Stored data entries

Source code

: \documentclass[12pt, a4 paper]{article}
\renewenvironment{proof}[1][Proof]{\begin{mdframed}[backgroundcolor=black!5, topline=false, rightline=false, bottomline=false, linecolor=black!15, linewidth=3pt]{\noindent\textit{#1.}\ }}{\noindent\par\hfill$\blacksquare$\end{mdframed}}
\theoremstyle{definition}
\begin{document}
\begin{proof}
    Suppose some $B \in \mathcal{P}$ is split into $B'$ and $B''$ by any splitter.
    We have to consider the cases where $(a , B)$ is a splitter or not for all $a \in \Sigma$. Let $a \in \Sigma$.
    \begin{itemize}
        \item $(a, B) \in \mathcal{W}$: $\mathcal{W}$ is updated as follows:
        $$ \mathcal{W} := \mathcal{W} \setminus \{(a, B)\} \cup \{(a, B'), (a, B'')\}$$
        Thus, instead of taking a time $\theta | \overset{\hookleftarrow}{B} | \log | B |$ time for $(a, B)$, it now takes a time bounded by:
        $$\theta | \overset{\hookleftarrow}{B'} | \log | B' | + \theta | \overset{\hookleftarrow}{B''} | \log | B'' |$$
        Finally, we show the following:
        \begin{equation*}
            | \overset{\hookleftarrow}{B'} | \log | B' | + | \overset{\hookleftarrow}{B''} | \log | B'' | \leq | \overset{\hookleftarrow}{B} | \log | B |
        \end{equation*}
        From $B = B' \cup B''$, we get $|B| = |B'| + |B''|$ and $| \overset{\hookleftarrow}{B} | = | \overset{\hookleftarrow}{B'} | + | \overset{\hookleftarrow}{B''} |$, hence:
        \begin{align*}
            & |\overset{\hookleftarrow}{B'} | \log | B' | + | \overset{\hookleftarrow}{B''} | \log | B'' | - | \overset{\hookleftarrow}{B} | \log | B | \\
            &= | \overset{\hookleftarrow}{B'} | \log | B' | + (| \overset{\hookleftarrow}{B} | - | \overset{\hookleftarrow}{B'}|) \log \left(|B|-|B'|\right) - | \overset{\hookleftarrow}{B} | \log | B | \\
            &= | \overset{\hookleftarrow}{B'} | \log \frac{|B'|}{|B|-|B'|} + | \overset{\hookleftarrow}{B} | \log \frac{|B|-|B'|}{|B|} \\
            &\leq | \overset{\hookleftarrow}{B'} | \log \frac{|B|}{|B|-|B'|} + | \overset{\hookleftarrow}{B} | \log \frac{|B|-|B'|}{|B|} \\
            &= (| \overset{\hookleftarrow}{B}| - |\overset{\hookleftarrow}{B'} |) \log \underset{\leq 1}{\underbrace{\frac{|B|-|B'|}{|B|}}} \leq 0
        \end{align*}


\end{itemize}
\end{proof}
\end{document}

What is needed>
In the records above, locate each line with the word "frac". Copy all such lines.

Solved exercise>
            &= | \overset{\hookleftarrow}{B'} | \log \frac{|B'|}{|B|-|B'|} + | \overset{\hookleftarrow}{B} | \log \frac{|B|-|B'|}{|B|} \\
            &\leq | \overset{\hookleftarrow}{B'} | \log \frac{|B|}{|B|-|B'|} + | \overset{\hookleftarrow}{B} | \log \frac{|B|-|B'|}{|B|} \\
            &= (| \overset{\hookleftarrow}{B}| - |\overset{\hookleftarrow}{B'} |) \log \underset{\leq 1}{\underbrace{\frac{|B|-|B'|}{|B|}}} \leq 0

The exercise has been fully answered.